A faithful, word-for-word transcription of all the data is what is needed.

Supplied material Block Start

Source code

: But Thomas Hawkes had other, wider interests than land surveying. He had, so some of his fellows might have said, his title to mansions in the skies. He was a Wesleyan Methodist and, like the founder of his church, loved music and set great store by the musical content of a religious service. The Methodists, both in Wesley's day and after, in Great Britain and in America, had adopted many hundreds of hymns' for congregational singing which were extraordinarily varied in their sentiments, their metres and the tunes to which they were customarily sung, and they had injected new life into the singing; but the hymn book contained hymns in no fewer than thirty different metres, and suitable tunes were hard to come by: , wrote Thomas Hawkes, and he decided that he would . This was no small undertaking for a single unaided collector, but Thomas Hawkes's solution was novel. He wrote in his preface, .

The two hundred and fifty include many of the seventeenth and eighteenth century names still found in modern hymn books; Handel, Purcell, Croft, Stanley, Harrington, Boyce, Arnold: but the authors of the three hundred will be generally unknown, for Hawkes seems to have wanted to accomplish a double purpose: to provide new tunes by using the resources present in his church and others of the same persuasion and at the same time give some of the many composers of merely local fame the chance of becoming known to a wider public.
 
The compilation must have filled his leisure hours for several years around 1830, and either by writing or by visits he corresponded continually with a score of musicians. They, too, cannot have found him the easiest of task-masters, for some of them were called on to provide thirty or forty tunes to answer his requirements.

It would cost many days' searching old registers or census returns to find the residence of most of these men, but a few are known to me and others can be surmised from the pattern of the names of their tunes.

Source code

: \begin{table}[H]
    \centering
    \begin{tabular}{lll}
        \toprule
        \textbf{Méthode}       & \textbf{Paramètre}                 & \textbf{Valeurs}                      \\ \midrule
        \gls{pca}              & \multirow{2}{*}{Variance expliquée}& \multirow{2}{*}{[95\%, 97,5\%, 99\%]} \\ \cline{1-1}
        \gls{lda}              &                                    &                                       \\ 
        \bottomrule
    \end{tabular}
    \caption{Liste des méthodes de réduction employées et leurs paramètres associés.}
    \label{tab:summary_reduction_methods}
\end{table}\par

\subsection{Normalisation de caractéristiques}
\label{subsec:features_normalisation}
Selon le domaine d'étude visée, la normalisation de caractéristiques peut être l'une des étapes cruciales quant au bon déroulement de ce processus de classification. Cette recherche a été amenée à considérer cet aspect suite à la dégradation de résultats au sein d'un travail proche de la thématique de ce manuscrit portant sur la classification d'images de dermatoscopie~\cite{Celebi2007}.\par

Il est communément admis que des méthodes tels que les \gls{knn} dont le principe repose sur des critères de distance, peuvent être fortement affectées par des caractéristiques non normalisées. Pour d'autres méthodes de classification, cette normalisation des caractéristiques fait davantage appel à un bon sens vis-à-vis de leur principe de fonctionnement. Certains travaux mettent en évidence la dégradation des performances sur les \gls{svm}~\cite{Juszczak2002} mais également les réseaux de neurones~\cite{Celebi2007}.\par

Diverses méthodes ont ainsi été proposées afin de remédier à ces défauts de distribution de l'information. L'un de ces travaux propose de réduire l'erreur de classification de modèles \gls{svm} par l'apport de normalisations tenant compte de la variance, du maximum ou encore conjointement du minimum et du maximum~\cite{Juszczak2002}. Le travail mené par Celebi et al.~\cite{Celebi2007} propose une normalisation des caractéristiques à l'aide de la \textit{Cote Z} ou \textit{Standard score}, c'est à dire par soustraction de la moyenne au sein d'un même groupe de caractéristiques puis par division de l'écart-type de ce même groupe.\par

Supplied material Block End

* _Exercise output_:
Source code

: But Thomas Hawkes had other, wider interests than land surveying. He had, so some of his fellows might have said, his title to mansions in the skies. He was a Wesleyan Methodist and, like the founder of his church, loved music and set great store by the musical content of a religious service. The Methodists, both in Wesley's day and after, in Great Britain and in America, had adopted many hundreds of hymns' for congregational singing which were extraordinarily varied in their sentiments, their metres and the tunes to which they were customarily sung, and they had injected new life into the singing; but the hymn book contained hymns in no fewer than thirty different metres, and suitable tunes were hard to come by: , wrote Thomas Hawkes, and he decided that he would . This was no small undertaking for a single unaided collector, but Thomas Hawkes's solution was novel. He wrote in his preface, .

The two hundred and fifty include many of the seventeenth and eighteenth century names still found in modern hymn books; Handel, Purcell, Croft, Stanley, Harrington, Boyce, Arnold: but the authors of the three hundred will be generally unknown, for Hawkes seems to have wanted to accomplish a double purpose: to provide new tunes by using the resources present in his church and others of the same persuasion and at the same time give some of the many composers of merely local fame the chance of becoming known to a wider public.
 
The compilation must have filled his leisure hours for several years around 1830, and either by writing or by visits he corresponded continually with a score of musicians. They, too, cannot have found him the easiest of task-masters, for some of them were called on to provide thirty or forty tunes to answer his requirements.

It would cost many days' searching old registers or census returns to find the residence of most of these men, but a few are known to me and others can be surmised from the pattern of the names of their tunes.

Source code

: \begin{table}[H]
    \centering
    \begin{tabular}{lll}
        \toprule
        \textbf{Méthode}       & \textbf{Paramètre}                 & \textbf{Valeurs}                      \\ \midrule
        \gls{pca}              & \multirow{2}{*}{Variance expliquée}& \multirow{2}{*}{[95\%, 97,5\%, 99\%]} \\ \cline{1-1}
        \gls{lda}              &                                    &                                       \\ 
        \bottomrule
    \end{tabular}
    \caption{Liste des méthodes de réduction employées et leurs paramètres associés.}
    \label{tab:summary_reduction_methods}
\end{table}\par

\subsection{Normalisation de caractéristiques}
\label{subsec:features_normalisation}
Selon le domaine d'étude visée, la normalisation de caractéristiques peut être l'une des étapes cruciales quant au bon déroulement de ce processus de classification. Cette recherche a été amenée à considérer cet aspect suite à la dégradation de résultats au sein d'un travail proche de la thématique de ce manuscrit portant sur la classification d'images de dermatoscopie~\cite{Celebi2007}.\par

Il est communément admis que des méthodes tels que les \gls{knn} dont le principe repose sur des critères de distance, peuvent être fortement affectées par des caractéristiques non normalisées. Pour d'autres méthodes de classification, cette normalisation des caractéristiques fait davantage appel à un bon sens vis-à-vis de leur principe de fonctionnement. Certains travaux mettent en évidence la dégradation des performances sur les \gls{svm}~\cite{Juszczak2002} mais également les réseaux de neurones~\cite{Celebi2007}.\par

Diverses méthodes ont ainsi été proposées afin de remédier à ces défauts de distribution de l'information. L'un de ces travaux propose de réduire l'erreur de classification de modèles \gls{svm} par l'apport de normalisations tenant compte de la variance, du maximum ou encore conjointement du minimum et du maximum~\cite{Juszczak2002}. Le travail mené par Celebi et al.~\cite{Celebi2007} propose une normalisation des caractéristiques à l'aide de la \textit{Cote Z} ou \textit{Standard score}, c'est à dire par soustraction de la moyenne au sein d'un même groupe de caractéristiques puis par division de l'écart-type de ce même groupe.\par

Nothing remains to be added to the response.